A bone marrow F-18 FDG uptake exceeding the liver uptake may indicate bone marrow hyperactivity.

OBJECTIVE

In clinical positron emission tomography (PET) studies for oncology, it is occasionally required to differentiate a diffuse increase in bone marrow (BM) F-18 fluoro-2-deoxyglucose (FDG) uptake due to the involvement of malignancy or hematopoietic disease and that due to the administration of hematopoietic cytokines, an inflammation reaction, or stimulation by some types of malignancy.
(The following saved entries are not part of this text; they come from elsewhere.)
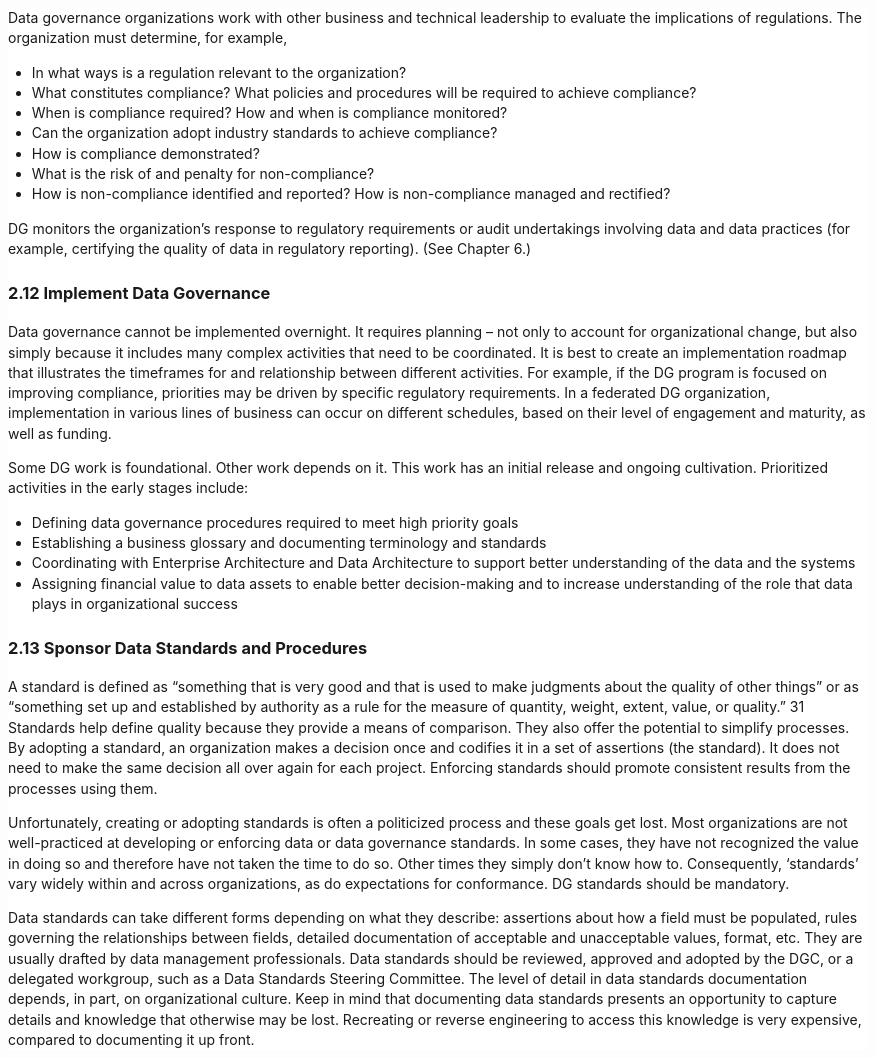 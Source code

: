 Data governance organizations work with other business and technical leadership to evaluate the implications of regulations. The organization must determine, for example,

* In what ways is a regulation relevant to the organization?
* What constitutes compliance? What policies and procedures will be required to achieve compliance?
* When is compliance required? How and when is compliance monitored?
* Can the organization adopt industry standards to achieve compliance?
* How is compliance demonstrated?
* What is the risk of and penalty for non-compliance?
* How is non-compliance identified and reported? How is non-compliance managed and rectified?

DG monitors the organization’s response to regulatory requirements or audit undertakings involving data and data practices (for example, certifying the quality of data in regulatory reporting). (See Chapter 6.)

### 2.12 Implement Data Governance

Data governance cannot be implemented overnight. It requires planning – not only to account for organizational change, but also simply because it includes many complex activities that need to be coordinated. It is best to create an implementation roadmap that illustrates the timeframes for and relationship between different activities. For example, if the DG program is focused on improving compliance, priorities may be driven by specific regulatory requirements. In a federated DG organization, implementation in various lines of business can occur on different schedules, based on their level of engagement and maturity, as well as funding.

Some DG work is foundational. Other work depends on it. This work has an initial release and ongoing cultivation. Prioritized activities in the early stages include:

* Defining data governance procedures required to meet high priority goals
* Establishing a business glossary and documenting terminology and standards
* Coordinating with Enterprise Architecture and Data Architecture to support better understanding of the data and the systems
* Assigning financial value to data assets to enable better decision-making and to increase understanding of the role that data plays in organizational success

### 2.13 Sponsor Data Standards and Procedures

A standard is defined as “something that is very good and that is used to make judgments about the quality of other things” or as “something set up and established by authority as a rule for the measure of quantity, weight, extent, value, or quality.” 31 Standards help define quality because they provide a means of comparison. They also offer the potential to simplify processes. By adopting a standard, an organization makes a decision once and codifies it in a set of assertions (the standard). It does not need to make the same decision all over again for each project. Enforcing standards should promote consistent results from the processes using them.

Unfortunately, creating or adopting standards is often a politicized process and these goals get lost. Most organizations are not well-practiced at developing or enforcing data or data governance standards. In some cases, they have not recognized the value in doing so and therefore have not taken the time to do so. Other times they simply don’t know how to. Consequently, ‘standards’ vary widely within and across organizations, as do expectations for conformance. DG standards should be mandatory.

Data standards can take different forms depending on what they describe: assertions about how a field must be populated, rules governing the relationships between fields, detailed documentation of acceptable and unacceptable values, format, etc. They are usually drafted by data management professionals. Data standards should be reviewed, approved and adopted by the DGC, or a delegated workgroup, such as a Data Standards Steering Committee. The level of detail in data standards documentation depends, in part, on organizational culture. Keep in mind that documenting data standards presents an opportunity to capture details and knowledge that otherwise may be lost. Recreating or reverse engineering to access this knowledge is very expensive, compared to documenting it up front.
The objectives of this study were to clarify the relationships between BM F-18 FDG uptake and blood parameters as well as age, and also to determine the degree of F-18 FDG accumulation that constitutes an abnormal level referring to blood parameters.

METHODS

Records of 65 patients, 32 with benign diseases and 33 with malignancies without metastasis in bone and liver until a half year after the PET examination, were analyzed retrospectively. Regions of interest were placed on the liver and the lower thoracic and lumbar vertebrae to measure the standardized uptake value (SUV), and vertebral SUVs were averaged as the BM SUV(mean). The BM SUV(mean) was divided by the liver SUV to calculate the BM/liver ratio. The relationships among the BM SUV(mean), or BM/liver ratio, and blood parameters and age were tested using multiple regression analysis.

RESULTS

In both patients with and without malignancy, a multiple regression model using the BM/liver ratio showed a higher coefficient of determination value than that using the BM SUV(mean), indicating that the correction by the liver SUV reduced the interindividual variation in the BM SUV(mean). The BM/liver ratio was negatively correlated with age (beta = -0.41 and -0.43, respectively) and positively correlated with serum C-reactive protein (CRP) level (beta = 0.39 and 0.46, respectively) in both groups of patients. Every patient with benign disease who had a ratio greater than or equal to 1 had an increased CRP level.

CONCLUSIONS

The BM F-18 FDG uptake depends on the patient's age and serum CRP level, both with and without malignancy. A BM F-18 FDG uptake greater than or equal to that of the liver may indicate BM activation.